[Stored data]
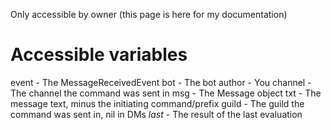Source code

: Only accessible by owner (this page is here for my documentation)


# Accessible variables
event   - The MessageReceivedEvent
bot     - The bot
author  - You
channel - The channel the command was sent in
msg     - The Message object
txt     - The message text, minus the initiating command/prefix 
guild   - The guild the command was sent in, nil in DMs
*last*  - The result of the last evaluation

# [Activity]
Repeat, with no pictures, each line from the beginning of the data through the line containing "the initiating command/prefix", inclusive.

# [Solved exercise]
Source code

: Only accessible by owner (this page is here for my documentation)


# Accessible variables
event   - The MessageReceivedEvent
bot     - The bot
author  - You
channel - The channel the command was sent in
msg     - The Message object
txt     - The message text, minus the initiating command/prefix 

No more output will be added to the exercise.